父子之间像是隔着一堵空气墙,站在不同的立场各自死死坚守着。
“明天要么你去见杨芸玥,要么我去见你的心上人。”单父说完,愤怒的走上了楼,留下豆芽一人难堪。
杨芸玥是个很好的姑娘没错,但是这个时代若是还讲究门当户对简直是荒谬绝伦。
豆芽陷入了无尽的沉思之中。
“有人欢喜有人愁”注定不是形容这个夜晚。
白尘扬躺在床上,心情久久未能平复。
自己现在只能眼睁睁看着老许过着不如人的日子,却没办法伸出援手挽回曾经。
他打开电脑,登陆了乱战。
考虑半晌才点进聊天框中。
“许焉眠!”他私信着落雁不可爱,心情五味杂陈。
“干嘛?我今天就是上线看看风景,没时间陪你刷副本了。”许焉眠回复到。
“你最近有去见老许吗?”
“没呢......有一年多没见了,他说有生意要去国外谈,都是托人给我送东西,这么说来我也好久没见他了。

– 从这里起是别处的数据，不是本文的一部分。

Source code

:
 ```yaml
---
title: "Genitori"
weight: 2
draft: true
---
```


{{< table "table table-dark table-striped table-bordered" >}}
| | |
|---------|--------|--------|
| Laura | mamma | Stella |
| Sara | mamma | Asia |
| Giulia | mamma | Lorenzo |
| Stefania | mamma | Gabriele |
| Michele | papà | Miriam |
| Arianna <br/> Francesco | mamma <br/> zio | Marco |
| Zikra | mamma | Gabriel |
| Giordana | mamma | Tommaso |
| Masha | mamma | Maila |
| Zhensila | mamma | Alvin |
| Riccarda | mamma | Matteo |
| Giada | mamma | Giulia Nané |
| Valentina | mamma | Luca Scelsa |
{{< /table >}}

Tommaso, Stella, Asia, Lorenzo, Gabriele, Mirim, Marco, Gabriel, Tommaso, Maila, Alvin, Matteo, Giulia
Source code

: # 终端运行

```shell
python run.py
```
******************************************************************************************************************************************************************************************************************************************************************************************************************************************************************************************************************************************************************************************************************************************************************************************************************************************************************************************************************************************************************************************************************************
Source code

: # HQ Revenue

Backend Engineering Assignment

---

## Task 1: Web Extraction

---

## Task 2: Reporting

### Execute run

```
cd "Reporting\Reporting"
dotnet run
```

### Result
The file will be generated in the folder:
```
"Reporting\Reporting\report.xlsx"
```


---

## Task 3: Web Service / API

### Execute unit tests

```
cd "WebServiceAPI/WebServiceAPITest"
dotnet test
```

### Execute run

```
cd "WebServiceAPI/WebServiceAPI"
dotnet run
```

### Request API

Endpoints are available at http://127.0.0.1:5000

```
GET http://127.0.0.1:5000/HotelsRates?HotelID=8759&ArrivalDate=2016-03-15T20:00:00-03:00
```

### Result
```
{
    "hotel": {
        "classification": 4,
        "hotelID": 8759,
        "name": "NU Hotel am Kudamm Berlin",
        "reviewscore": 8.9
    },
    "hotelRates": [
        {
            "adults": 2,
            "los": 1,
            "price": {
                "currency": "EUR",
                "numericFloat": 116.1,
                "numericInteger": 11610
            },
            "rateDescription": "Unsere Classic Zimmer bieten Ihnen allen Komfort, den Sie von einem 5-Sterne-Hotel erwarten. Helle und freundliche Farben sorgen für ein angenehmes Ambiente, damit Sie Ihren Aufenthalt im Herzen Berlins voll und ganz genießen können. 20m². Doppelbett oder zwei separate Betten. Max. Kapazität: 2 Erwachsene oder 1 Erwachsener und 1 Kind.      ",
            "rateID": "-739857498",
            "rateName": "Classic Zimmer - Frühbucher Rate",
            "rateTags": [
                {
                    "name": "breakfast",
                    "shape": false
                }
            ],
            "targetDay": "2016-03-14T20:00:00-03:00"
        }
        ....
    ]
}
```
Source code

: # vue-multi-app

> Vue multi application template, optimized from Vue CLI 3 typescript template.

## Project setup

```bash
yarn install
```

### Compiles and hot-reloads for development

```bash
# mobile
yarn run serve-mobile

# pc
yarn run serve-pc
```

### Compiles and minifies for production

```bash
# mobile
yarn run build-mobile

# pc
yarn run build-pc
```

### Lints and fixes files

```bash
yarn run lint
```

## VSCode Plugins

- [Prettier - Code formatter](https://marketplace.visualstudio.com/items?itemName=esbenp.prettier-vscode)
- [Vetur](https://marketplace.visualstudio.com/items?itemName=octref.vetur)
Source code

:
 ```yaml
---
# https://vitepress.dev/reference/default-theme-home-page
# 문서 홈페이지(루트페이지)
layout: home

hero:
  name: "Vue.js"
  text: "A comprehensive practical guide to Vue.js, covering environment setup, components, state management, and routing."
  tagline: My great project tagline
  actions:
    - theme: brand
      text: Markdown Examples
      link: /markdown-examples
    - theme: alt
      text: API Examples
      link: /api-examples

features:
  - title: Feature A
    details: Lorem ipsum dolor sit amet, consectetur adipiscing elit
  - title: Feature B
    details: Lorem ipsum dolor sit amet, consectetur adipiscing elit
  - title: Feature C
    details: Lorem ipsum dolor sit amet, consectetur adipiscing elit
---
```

”
“有时间去关心一下他吧。”
“你见到他了?”
“没有。”
“噢噢......还有什么事吗?”
“明天课多吗?”
“不算多。”
“出来一趟。”
“我不想再看见那个胖墩了!”
“逛一逛而已。”
“哈?你不会逛上瘾了吧!不务正业。”
“我只是想故地重游一遍,寻觅些东西。”
“嗯?什么东西?”
“亲情。”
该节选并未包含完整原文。